Richard Brody’s Diegetic Rumba
Via bearded savant Richard Brody on Twitter — the dance from PHFFFT which he calls one of his favourite diegetic dance sequences in cinema. It’s awfully good!
Mark Robson, not known for his comedy, is the director.
Early Jack Lemmon: Columbia paired him twice with the great Judy Holliday in the same year. Also features early Kim Novak, coming off like a messianic chipmunk who likes sex enough to like it with Jack Carson, a thought both appealing (she must like sex an awful lot) and unappealing (she’s done it with Jack Carson).

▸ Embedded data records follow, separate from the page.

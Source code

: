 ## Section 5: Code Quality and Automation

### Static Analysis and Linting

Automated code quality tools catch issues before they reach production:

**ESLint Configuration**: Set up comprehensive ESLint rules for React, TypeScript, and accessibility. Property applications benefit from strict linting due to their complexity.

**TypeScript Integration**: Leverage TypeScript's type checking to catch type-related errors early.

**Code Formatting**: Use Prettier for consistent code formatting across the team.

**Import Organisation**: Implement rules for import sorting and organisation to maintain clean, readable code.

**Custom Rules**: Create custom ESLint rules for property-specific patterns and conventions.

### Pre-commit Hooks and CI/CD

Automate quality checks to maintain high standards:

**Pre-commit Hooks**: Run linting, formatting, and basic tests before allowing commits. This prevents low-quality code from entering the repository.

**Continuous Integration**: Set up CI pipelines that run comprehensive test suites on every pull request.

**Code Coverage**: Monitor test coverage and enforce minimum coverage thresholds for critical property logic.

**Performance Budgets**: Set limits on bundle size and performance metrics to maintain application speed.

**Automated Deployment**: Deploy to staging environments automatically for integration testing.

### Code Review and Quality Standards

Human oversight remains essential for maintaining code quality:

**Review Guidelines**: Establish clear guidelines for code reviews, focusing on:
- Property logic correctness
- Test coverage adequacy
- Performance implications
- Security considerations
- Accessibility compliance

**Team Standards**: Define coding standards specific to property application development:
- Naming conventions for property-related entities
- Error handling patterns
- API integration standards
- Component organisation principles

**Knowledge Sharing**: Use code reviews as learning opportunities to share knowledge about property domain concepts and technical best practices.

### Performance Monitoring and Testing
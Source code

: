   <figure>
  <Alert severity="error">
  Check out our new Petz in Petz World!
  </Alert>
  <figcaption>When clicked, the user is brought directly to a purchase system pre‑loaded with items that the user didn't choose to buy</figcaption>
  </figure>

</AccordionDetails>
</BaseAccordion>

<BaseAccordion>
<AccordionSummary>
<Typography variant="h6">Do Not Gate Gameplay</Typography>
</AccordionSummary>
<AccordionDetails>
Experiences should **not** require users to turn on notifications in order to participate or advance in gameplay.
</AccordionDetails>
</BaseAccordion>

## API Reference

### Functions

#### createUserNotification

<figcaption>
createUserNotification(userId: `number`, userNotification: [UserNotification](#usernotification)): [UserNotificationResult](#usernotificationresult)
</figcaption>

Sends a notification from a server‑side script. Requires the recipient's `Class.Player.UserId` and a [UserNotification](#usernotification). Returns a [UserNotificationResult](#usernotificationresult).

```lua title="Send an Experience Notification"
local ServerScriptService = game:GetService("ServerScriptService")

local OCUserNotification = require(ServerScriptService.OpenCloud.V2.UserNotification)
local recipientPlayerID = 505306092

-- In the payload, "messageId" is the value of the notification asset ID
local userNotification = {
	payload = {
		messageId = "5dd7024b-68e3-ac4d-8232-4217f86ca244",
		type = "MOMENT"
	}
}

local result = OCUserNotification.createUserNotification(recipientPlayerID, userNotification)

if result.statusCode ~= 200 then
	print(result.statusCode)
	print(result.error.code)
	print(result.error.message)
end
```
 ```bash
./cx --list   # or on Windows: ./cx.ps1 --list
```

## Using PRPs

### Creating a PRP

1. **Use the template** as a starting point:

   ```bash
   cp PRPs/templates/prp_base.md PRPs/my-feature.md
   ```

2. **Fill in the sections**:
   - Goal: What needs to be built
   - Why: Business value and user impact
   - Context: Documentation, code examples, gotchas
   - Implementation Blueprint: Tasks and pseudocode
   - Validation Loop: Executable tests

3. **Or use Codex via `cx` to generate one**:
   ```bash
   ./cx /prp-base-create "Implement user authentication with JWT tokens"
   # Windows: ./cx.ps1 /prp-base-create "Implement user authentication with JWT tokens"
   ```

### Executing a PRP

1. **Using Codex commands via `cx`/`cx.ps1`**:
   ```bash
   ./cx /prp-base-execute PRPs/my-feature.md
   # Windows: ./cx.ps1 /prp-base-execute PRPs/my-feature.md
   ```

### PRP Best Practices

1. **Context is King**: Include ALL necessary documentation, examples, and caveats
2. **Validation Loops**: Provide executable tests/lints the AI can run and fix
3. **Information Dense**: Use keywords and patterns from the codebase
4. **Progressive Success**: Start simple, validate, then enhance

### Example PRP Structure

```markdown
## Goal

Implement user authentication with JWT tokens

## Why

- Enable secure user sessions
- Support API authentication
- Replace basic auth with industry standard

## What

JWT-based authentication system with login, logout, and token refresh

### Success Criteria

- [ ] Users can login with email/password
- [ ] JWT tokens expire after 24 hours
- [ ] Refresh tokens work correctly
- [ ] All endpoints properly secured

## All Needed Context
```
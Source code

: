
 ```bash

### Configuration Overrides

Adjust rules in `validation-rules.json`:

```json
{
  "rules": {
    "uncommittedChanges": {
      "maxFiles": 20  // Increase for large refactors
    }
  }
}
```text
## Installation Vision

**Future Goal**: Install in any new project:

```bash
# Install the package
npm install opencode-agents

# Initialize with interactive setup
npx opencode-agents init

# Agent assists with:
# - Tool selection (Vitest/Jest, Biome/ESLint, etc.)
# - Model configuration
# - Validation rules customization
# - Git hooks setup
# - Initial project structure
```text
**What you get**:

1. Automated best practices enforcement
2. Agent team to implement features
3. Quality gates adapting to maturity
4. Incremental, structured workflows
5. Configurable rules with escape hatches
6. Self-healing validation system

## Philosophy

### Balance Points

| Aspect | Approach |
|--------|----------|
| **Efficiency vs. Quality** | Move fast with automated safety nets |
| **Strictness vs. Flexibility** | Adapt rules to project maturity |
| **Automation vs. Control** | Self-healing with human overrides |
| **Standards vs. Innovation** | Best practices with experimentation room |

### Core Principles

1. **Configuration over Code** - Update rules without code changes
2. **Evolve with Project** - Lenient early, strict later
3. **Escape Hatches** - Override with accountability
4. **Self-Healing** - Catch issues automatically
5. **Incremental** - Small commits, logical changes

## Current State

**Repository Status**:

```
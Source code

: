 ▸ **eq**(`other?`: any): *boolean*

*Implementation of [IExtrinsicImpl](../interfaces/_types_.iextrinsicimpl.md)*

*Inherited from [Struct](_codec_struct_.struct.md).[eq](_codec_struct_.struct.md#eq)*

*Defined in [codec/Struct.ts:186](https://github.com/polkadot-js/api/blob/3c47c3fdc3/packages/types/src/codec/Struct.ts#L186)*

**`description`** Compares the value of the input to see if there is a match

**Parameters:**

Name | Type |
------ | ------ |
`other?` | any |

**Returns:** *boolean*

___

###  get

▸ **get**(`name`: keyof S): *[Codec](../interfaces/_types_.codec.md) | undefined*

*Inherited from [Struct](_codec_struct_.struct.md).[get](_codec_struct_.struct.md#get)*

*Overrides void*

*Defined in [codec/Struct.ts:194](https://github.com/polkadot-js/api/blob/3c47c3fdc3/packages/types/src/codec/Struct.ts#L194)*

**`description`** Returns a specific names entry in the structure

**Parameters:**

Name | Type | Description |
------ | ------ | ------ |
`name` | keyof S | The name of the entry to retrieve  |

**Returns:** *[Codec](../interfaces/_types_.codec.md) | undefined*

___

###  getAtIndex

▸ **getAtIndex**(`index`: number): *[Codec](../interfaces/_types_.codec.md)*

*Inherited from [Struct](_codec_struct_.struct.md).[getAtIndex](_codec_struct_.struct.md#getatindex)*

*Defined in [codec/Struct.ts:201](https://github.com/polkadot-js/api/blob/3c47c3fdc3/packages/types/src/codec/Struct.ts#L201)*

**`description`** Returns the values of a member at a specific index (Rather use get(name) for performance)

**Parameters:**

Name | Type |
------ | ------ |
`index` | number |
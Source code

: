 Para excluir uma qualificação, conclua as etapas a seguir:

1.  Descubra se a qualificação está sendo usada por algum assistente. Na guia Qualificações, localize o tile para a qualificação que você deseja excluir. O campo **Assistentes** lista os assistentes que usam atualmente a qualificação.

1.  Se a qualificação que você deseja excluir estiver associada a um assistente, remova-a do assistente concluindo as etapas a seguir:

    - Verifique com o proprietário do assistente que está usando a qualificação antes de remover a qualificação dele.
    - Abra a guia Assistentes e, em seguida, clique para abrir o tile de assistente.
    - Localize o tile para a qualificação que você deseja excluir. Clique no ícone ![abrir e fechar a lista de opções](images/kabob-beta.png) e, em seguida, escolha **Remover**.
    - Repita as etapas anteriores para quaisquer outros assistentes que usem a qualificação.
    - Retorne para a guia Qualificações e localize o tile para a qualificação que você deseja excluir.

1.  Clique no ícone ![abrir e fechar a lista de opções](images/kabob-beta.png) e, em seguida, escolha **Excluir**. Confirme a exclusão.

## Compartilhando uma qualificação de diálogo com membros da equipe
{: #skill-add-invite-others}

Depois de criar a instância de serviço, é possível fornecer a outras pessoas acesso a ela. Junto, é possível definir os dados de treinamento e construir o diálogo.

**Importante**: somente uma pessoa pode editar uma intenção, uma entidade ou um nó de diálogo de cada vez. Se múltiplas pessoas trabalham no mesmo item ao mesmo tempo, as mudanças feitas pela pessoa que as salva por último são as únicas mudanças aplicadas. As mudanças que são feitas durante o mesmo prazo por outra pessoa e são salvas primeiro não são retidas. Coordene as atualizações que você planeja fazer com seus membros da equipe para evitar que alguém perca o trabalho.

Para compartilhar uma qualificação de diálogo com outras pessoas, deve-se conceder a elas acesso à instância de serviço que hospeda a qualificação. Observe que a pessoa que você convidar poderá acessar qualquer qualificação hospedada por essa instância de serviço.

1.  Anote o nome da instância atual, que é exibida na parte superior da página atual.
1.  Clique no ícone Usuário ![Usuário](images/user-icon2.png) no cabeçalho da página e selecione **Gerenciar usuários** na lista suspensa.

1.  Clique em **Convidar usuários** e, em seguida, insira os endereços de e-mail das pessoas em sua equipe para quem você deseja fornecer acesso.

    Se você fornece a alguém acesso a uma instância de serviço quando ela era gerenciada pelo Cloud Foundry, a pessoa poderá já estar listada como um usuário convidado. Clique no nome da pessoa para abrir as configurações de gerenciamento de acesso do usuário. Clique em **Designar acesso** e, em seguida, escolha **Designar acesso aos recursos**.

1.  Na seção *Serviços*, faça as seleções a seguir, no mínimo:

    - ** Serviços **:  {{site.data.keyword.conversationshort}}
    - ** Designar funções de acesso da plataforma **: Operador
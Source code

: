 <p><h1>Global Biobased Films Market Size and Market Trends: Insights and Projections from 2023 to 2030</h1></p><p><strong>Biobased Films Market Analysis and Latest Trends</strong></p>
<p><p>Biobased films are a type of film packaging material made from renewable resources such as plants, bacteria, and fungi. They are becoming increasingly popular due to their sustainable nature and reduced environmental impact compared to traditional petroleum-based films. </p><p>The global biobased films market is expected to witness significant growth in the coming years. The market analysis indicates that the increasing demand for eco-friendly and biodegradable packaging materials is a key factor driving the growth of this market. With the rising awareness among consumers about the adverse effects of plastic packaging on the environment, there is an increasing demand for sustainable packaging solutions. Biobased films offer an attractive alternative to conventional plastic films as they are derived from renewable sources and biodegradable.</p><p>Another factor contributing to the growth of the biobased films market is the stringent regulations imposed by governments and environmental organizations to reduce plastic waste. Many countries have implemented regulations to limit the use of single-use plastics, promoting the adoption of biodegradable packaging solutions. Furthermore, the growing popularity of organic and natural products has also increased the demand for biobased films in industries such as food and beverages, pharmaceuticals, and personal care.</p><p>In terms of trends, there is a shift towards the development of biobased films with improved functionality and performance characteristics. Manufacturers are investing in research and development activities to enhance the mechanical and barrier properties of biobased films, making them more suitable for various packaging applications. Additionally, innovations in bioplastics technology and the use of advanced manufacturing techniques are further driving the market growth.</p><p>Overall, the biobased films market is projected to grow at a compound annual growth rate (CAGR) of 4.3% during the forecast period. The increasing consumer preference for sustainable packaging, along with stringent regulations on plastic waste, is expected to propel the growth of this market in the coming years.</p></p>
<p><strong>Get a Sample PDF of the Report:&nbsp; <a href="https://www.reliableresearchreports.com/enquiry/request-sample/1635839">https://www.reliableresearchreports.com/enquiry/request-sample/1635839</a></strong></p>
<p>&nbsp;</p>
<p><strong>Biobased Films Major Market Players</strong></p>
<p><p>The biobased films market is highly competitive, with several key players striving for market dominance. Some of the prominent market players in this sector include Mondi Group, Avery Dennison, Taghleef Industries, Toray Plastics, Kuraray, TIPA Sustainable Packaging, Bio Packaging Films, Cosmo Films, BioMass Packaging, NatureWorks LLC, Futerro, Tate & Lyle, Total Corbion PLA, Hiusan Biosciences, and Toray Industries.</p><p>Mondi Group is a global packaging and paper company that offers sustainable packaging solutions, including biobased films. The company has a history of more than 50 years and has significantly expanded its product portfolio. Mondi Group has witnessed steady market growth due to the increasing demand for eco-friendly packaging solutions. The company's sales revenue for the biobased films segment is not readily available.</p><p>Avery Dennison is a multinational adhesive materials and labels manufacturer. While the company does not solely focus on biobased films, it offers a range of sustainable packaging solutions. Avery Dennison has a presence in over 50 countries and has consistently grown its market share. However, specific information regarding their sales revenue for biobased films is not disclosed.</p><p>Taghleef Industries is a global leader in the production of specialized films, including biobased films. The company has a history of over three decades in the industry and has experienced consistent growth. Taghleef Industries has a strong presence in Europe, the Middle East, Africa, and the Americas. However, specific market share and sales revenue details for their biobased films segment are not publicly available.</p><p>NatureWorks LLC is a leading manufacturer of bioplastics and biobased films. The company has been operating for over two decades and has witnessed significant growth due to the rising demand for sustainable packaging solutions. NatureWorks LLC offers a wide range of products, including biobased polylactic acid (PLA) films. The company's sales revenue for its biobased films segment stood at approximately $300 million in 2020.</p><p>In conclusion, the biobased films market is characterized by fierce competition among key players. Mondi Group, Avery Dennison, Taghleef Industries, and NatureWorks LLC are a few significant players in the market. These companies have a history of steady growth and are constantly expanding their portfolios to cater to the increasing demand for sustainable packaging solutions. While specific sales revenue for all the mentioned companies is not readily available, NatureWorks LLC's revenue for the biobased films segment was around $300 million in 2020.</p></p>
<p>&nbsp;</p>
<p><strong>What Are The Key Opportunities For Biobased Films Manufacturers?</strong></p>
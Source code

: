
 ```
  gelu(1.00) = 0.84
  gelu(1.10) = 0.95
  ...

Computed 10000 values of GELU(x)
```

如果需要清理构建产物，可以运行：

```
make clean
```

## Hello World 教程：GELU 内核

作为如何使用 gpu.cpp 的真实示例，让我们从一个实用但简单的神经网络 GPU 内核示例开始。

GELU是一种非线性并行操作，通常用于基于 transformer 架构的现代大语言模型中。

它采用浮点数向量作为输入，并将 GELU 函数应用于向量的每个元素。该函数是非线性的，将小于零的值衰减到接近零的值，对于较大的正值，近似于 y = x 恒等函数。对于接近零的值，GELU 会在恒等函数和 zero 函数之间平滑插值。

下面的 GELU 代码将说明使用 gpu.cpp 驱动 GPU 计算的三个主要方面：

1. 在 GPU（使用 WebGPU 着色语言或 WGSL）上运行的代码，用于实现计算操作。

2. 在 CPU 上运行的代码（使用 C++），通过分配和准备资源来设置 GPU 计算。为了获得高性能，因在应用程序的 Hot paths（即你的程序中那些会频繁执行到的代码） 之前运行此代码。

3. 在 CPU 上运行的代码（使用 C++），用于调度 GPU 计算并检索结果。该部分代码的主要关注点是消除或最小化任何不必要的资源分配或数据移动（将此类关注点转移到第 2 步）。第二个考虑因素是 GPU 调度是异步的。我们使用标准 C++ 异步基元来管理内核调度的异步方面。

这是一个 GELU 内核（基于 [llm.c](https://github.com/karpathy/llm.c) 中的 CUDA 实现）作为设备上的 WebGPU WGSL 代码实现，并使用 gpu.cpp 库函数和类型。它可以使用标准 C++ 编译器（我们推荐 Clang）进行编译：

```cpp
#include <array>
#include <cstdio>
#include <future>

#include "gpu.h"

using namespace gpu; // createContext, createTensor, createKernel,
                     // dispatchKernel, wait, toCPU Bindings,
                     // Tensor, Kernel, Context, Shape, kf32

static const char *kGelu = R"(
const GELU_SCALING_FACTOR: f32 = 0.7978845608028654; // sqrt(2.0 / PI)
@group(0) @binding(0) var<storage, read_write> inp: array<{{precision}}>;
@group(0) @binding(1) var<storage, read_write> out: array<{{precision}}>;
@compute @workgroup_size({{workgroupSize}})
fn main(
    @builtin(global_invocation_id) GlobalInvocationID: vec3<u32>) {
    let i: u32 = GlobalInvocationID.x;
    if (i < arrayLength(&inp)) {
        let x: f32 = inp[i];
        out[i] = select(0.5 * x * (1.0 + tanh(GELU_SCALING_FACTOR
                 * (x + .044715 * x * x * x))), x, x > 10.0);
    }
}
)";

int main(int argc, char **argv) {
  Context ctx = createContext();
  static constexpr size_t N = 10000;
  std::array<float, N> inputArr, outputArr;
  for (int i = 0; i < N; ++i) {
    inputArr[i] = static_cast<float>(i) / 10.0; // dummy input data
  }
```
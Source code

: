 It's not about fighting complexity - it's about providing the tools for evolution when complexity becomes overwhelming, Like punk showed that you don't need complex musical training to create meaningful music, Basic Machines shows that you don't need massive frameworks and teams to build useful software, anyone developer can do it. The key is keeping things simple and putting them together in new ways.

We’ve watched nearly all the Judy Holliday movies there are, now. They do follow a bit of a cookie-cutter pattern, alas, but there is just enough variation to stop the formula getting stale. After all, if the writer is Garson Kanin, or Kanin and Ruth Gordon, or George Axelrod (as is the case here), the effect will be slightly different.
The title is a Walter Winchell word — the sound of an extinguished match representing the demise of a romance. The film also has its opposite sound: the sound made by Judy’s retractable bed, which doesn’t fold down out of the wall in the Murphy manner, but instead slides straight out (from where? next door? do the neighbours sleep in shifts?) with a lusty WUFFF! sound. The marital romcom goes from divorce to remarriage, from PHFFFT! to WUFFF!